Apparently you couldn’t swing a cat in a mid20th century cookbook without either hitting a gelatin mold recipe or a recipe involving hot dogs.
From the Good Housekeeping ‘Keep Cool Cookbook’, published in 1967, came yesterday’s lunch.
It’s obviously a loafy thing, and we all know how I love loafy things.
I couldn’t see that photo and just pass it by, you know? It’s too full of hot dog and loafiness. It’s the year 1967 itself, mixed into a pan and baked lovingly for 35 minutes.
See? Easy, especially if you decide that the gravy is an “over my dead, cholesterol riddled body” accompaniment and don’t make it.
So yes, I made it bright and early in the morning, so I wouldn’t get lost in my cleaning fume high and forget.

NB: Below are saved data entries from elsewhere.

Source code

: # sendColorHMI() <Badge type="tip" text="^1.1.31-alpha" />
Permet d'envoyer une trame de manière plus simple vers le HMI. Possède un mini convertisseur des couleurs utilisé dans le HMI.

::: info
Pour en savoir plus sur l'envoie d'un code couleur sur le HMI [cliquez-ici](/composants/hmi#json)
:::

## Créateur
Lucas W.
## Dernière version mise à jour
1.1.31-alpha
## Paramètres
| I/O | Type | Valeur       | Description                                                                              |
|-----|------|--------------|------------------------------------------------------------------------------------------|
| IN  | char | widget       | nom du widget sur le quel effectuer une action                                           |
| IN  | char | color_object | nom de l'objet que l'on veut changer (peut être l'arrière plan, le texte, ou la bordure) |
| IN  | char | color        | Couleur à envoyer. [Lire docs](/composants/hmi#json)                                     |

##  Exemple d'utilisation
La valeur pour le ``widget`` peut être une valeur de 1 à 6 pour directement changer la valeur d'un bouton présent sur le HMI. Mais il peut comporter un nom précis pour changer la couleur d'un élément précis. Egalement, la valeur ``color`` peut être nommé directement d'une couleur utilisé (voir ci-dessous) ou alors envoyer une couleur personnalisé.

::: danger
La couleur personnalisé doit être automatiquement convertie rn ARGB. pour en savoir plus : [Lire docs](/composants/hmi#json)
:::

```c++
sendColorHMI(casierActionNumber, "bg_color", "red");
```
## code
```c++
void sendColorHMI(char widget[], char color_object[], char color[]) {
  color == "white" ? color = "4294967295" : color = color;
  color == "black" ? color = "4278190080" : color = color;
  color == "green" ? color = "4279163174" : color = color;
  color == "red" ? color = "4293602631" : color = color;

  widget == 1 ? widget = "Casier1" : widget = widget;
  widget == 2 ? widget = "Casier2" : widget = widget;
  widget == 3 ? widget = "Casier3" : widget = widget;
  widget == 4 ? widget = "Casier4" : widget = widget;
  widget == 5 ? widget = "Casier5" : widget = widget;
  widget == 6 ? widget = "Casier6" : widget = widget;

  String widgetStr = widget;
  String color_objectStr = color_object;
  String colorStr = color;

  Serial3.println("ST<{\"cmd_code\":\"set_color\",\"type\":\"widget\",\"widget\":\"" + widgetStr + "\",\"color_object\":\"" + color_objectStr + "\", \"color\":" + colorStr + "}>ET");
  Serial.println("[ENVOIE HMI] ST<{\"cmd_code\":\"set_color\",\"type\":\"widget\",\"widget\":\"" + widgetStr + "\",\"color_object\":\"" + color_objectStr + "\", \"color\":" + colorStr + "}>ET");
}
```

There’s a bottle of 2008 Albarino with it, because 1) I am a lady of class and distinction, and 2) what else would you have with hotdog loaf thing?
Unfortunately, it was stone cold and full of semi-congealed hot dog grease by the time that Johnny Rotten was due home for lunch. I wasn’t ready to throw in the towel on it, despite his desperate hopes that I would, so I cut off a generous slice, and grilled it with a bit of butter in a pan like I would a grilled cheese sandwich, and hoped for the best.
He tentatively, gingerly cut off a piece, and put it in his mouth like he was expecting it to bite him back.
“This.”, he said, then paused.
“Ahuh? This what?”, I encouraged.
“This is actually really good. It’s like a corn dog, but the crispy grilled outside makes it better than a regular corndog! You should make this again!”
I couldn’t believe that I didn’t notice that before. Cornbread plus hot dog equals corndog, no matter how you make it or what you call it. This frankfurter loaf is the perfect food for people who love corndogs but are irrationally afraid of food on sticks, who really love loaf pans, or maybe live in an area where sticks are hard to find or something.
Someone should tell this guy that he can just use his loaf pan, instead of going out to look for sticks on the frozen tundra.
Final judgment: Frankfurter loaf was a success. Not just an “It’s okay for a vintage recipe” success, but a “nom, this is good, you should make this again” success. Would recommend.